But when I run the last statement (just by copying and pasting into the Scala shell) I get the following error:

java.lang.OutOfMemoryError: GC overhead limit exceeded
  at java.lang.Float.valueOf(Float.java:433)
  at scala.runtime.BoxesRunTime.boxToFloat(BoxesRunTime.java:73)
  at $anonfun$generateRandomArray$1.apply(<console>:14)
  at scala.collection.generic.GenTraversableFactory.fill(GenTraversableFactory.scala:90)
  at .generateRandomArray(<console>:14)
  at $anonfun$1.apply(<console>:17)
  at $anonfun$1.apply(<console>:16)
  at scala.collection.TraversableLike$$anonfun$map$1.apply(TraversableLike.scala:234)
  at scala.collection.TraversableLike$$anonfun$map$1.apply(TraversableLike.scala:234)
  at scala.collection.immutable.Range.foreach(Range.scala:160)
  at scala.collection.TraversableLike$class.map(TraversableLike.scala:234)
  at scala.collection.AbstractTraversable.map(Traversable.scala:104)
  ... 20 elided

Which is explained as a Java exception that occurs when most of my time is spent doing garbage collection (GC) [1].

According to [2], a 36 char string should take about 112 Bytes.

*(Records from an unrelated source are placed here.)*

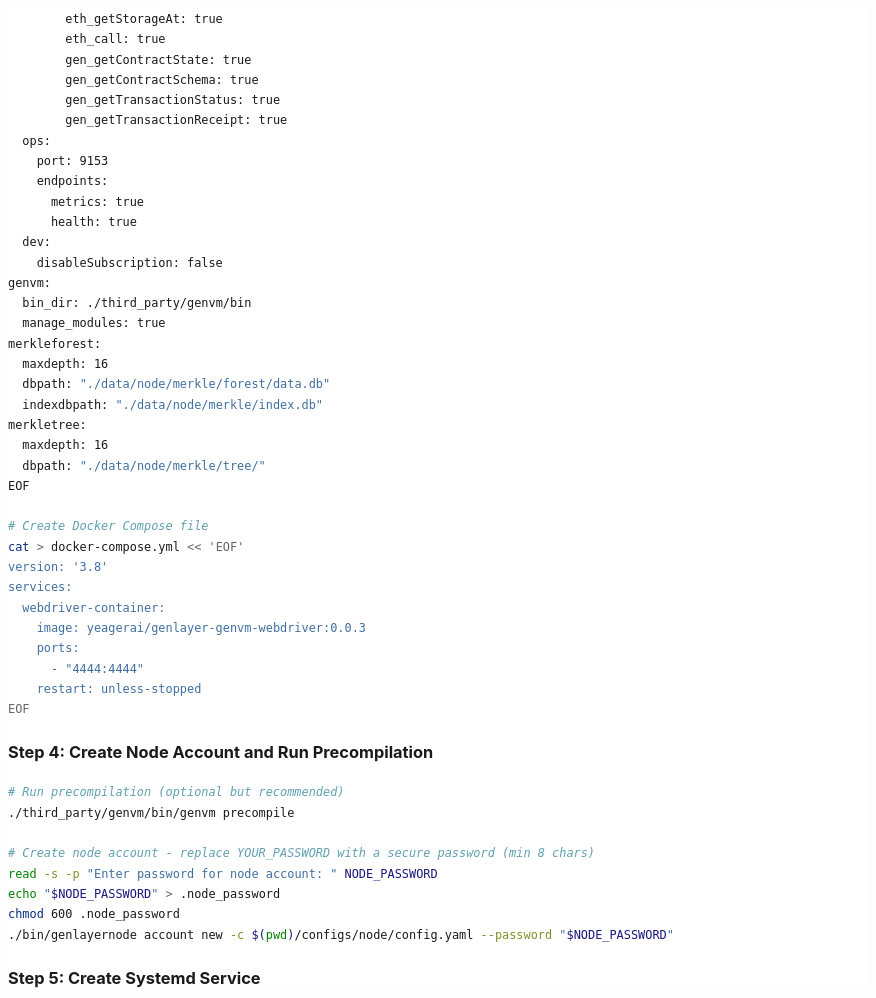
 ```bash
        eth_getStorageAt: true
        eth_call: true
        gen_getContractState: true
        gen_getContractSchema: true
        gen_getTransactionStatus: true
        gen_getTransactionReceipt: true
  ops:
    port: 9153
    endpoints:
      metrics: true
      health: true
  dev:
    disableSubscription: false
genvm:
  bin_dir: ./third_party/genvm/bin
  manage_modules: true
merkleforest:
  maxdepth: 16
  dbpath: "./data/node/merkle/forest/data.db"
  indexdbpath: "./data/node/merkle/index.db"
merkletree:
  maxdepth: 16
  dbpath: "./data/node/merkle/tree/"
EOF

# Create Docker Compose file
cat > docker-compose.yml << 'EOF'
version: '3.8'
services:
  webdriver-container:
    image: yeagerai/genlayer-genvm-webdriver:0.0.3
    ports:
      - "4444:4444"
    restart: unless-stopped
EOF
```

### Step 4: Create Node Account and Run Precompilation

```bash
# Run precompilation (optional but recommended)
./third_party/genvm/bin/genvm precompile

# Create node account - replace YOUR_PASSWORD with a secure password (min 8 chars)
read -s -p "Enter password for node account: " NODE_PASSWORD
echo "$NODE_PASSWORD" > .node_password
chmod 600 .node_password
./bin/genlayernode account new -c $(pwd)/configs/node/config.yaml --password "$NODE_PASSWORD"
```

### Step 5: Create Systemd Service
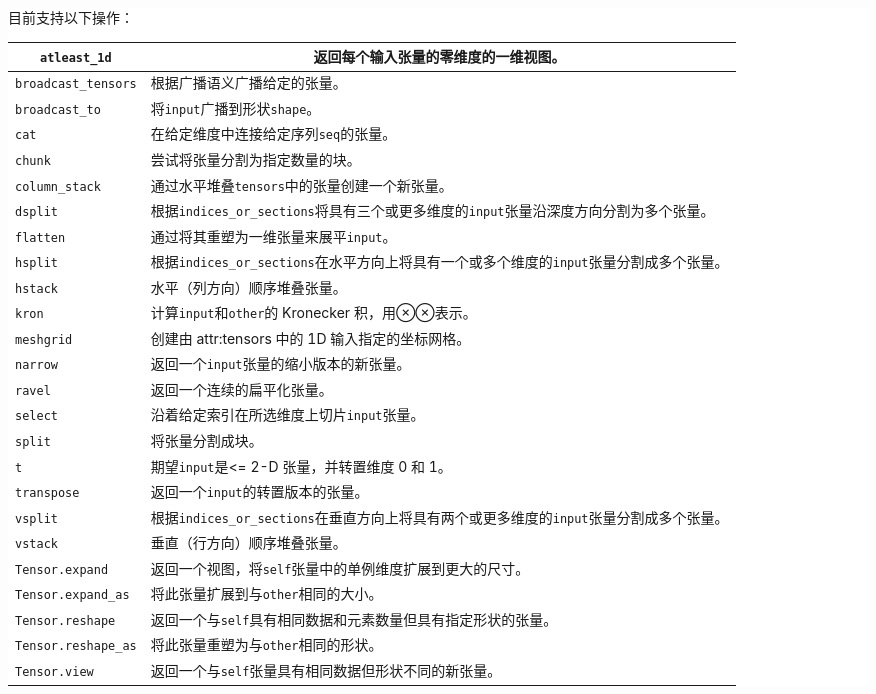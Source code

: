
 ```py
```

目前支持以下操作：

| `atleast_1d` | 返回每个输入张量的零维度的一维视图。 |
| --- | --- |
| `broadcast_tensors` | 根据广播语义广播给定的张量。 |
| `broadcast_to` | 将`input`广播到形状`shape`。 |
| `cat` | 在给定维度中连接给定序列`seq`的张量。 |
| `chunk` | 尝试将张量分割为指定数量的块。 |
| `column_stack` | 通过水平堆叠`tensors`中的张量创建一个新张量。 |
| `dsplit` | 根据`indices_or_sections`将具有三个或更多维度的`input`张量沿深度方向分割为多个张量。 |
| `flatten` | 通过将其重塑为一维张量来展平`input`。 |
| `hsplit` | 根据`indices_or_sections`在水平方向上将具有一个或多个维度的`input`张量分割成多个张量。 |
| `hstack` | 水平（列方向）顺序堆叠张量。 |
| `kron` | 计算`input`和`other`的 Kronecker 积，用$\otimes$⊗表示。 |
| `meshgrid` | 创建由 attr:tensors 中的 1D 输入指定的坐标网格。 |
| `narrow` | 返回一个`input`张量的缩小版本的新张量。 |
| `ravel` | 返回一个连续的扁平化张量。 |
| `select` | 沿着给定索引在所选维度上切片`input`张量。 |
| `split` | 将张量分割成块。 |
| `t` | 期望`input`是<= 2-D 张量，并转置维度 0 和 1。 |
| `transpose` | 返回一个`input`的转置版本的张量。 |
| `vsplit` | 根据`indices_or_sections`在垂直方向上将具有两个或更多维度的`input`张量分割成多个张量。 |
| `vstack` | 垂直（行方向）顺序堆叠张量。 |
| `Tensor.expand` | 返回一个视图，将`self`张量中的单例维度扩展到更大的尺寸。 |
| `Tensor.expand_as` | 将此张量扩展到与`other`相同的大小。 |
| `Tensor.reshape` | 返回一个与`self`具有相同数据和元素数量但具有指定形状的张量。 |
| `Tensor.reshape_as` | 将此张量重塑为与`other`相同的形状。 |
| `Tensor.view` | 返回一个与`self`张量具有相同数据但形状不同的新张量。 |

Float takes 4 bytes. I have 1000 in my inner list so about 4000bytes in total. So ignoring the list and tuple overhead then each element of my out IndexedSeq will be about ~4200 bytes say. So having 20000 means ~84e6 bytes overall.

With this in mind after the exception I run this (taken from [3]):

scala> val heapSize = Runtime.getRuntime().totalMemory(); // Get current size of heap in bytes
heapSize: Long = 212860928

scala> val heapMaxSize = Runtime.getRuntime().maxMemory(); // Get maximum size of heap in bytes. The heap cannot     grow beyond this size.// Any attempt will result in an OutOfMemoryException.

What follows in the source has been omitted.